この小鮮肉という造語の由来を調べていくと、中国人女性の中の「イケメン像」の変化が見えてくる。一昔前、中国人女性のイケメンの定義は短髪で筋肉質、そして寡黙な硬派の男性だった。イメージで言うと、高倉健のような男性だろうか。その後、近年のネットなどの普及により、中国人のこれまで描いていたイケメン像に大きな変化が起こった。
隣国である日本のジャニーズアイドルや韓国のK‐POPアイドルグループの活躍を知るようになり、特に「80后」と呼ばれる1980年代生まれの世代の価値観に大きな変化をもたらした。中性的なルックスで、歌やダンスをする日本や韓国の男性アイドルに夢中になっていったのだ。そんなアジアのアイドル文化を享受するようになった中国ネット上で生まれた言葉が、「小鮮肉」なのだ。中国版Wikipediaである「百度百科」では、小鮮肉の定義を次のように定めている。
元EXOメンバーのクリスこと、ウー・イー・ファン。中華圏で絶大な人気を誇る
<小鮮肉とは12~30歳の女性のような美しさを兼ね備えた男性を指しており、新世代の理想の男性像である。小鮮肉の「小」は年齢が若いということを示している。「鮮」は恋愛経験が少なく、スキャンダラスなイメージがないフレッシュな男性であることを示している。「肉」は程よい筋肉で、健康的な男性であることを示している>
具体的に中国のネット上で小鮮肉と呼ばれる中国人男性アイドルを挙げてみると、確かにジャニーズのような中性的な男性がほとんどだ。中国広東省出身で韓国発のアイドルグループEXOの元メンバー・クリス(現在はウー・イー・ファン)や、同じくEXOの元メンバーで北京市出身のルハン(現在はルー・ハン)などが代表例といえるだろう。

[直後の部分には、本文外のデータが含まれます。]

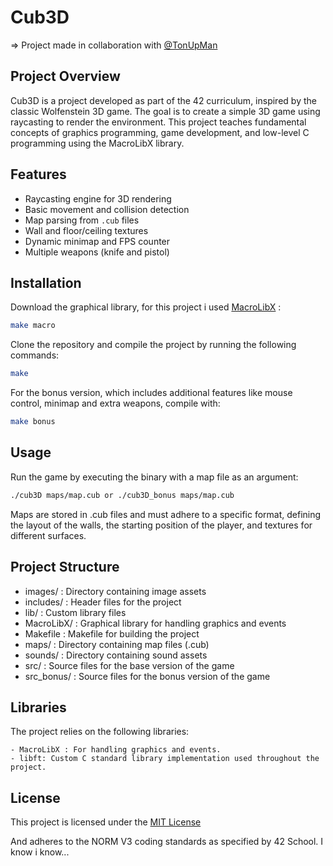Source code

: # Cub3D

=> Project made in collaboration with [@TonUpMan](https://github.com/TonUpMan)

## Project Overview
Cub3D is a project developed as part of the 42 curriculum, inspired by the classic Wolfenstein 3D game. The goal is to create a simple 3D game using raycasting to render the environment. This project teaches fundamental concepts of graphics programming, game development, and low-level C programming using the MacroLibX library.

## Features
- Raycasting engine for 3D rendering
- Basic movement and collision detection
- Map parsing from `.cub` files
- Wall and floor/ceiling textures
- Dynamic minimap and FPS counter
- Multiple weapons (knife and pistol)

## Installation

Download the graphical library, for this project i used [MacroLibX](https://macrolibx.kbz8.me./) :
```bash
make macro
```

Clone the repository and compile the project by running the following commands:
```bash
make
```

For the bonus version, which includes additional features like mouse control, minimap and extra weapons, compile with:
```bash
make bonus
```

## Usage

Run the game by executing the binary with a map file as an argument:
```bash
./cub3D maps/map.cub or ./cub3D_bonus maps/map.cub
```

Maps are stored in .cub files and must adhere to a specific format, defining the layout of the walls, the starting position of the player, and textures for different surfaces.


## Project Structure

- images/    : Directory containing image assets
- includes/  : Header files for the project
- lib/       : Custom library files
- MacroLibX/ : Graphical library for handling graphics and events
- Makefile   : Makefile for building the project
- maps/      : Directory containing map files (.cub)
- sounds/    : Directory containing sound assets
- src/       : Source files for the base version of the game
- src_bonus/ : Source files for the bonus version of the game

## Libraries

The project relies on the following libraries:

    - MacroLibX : For handling graphics and events.
    - libft: Custom C standard library implementation used throughout the project.

## License

This project is licensed under the [MIT License](LICENSE)

And adheres to the NORM V3 coding standards as specified by 42 School. I know i know...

北京市在住の日本人大学講師は、昨今の小鮮肉ブームについてこう分析する。
「中国では79年から始まった一人っ子政策の影響で、80年代以降に生まれた世代は弟や妹という存在に接することなく育った。彼女たちも30代となり、小鮮肉のような天真爛漫で美しい若い男は、“理想の弟”のような存在に映るのです。また50~60代の女性にとっては、母性本能がくすぐられるらしく、“理想の息子”として映るのでしょう。最近、北京でも高級外車を若いイケメンに運転させる中年女性の富裕層をよく見かけます。周囲に誇示したいんでしょうね」
実際に中国の芸能界では「姐弟恋」(年上の女性が年下の男性と恋愛すること)が急増し、ドラマの題材でも多くなっている。また、飲食店のイケメン店員の存在がニュースになることも最近では多くなってきた。男性アイドル市場やホストクラブの隆盛など、中国の女性を虜にする小鮮肉ブームは、中国人に新たな価値観をもたらしたのかもしれない。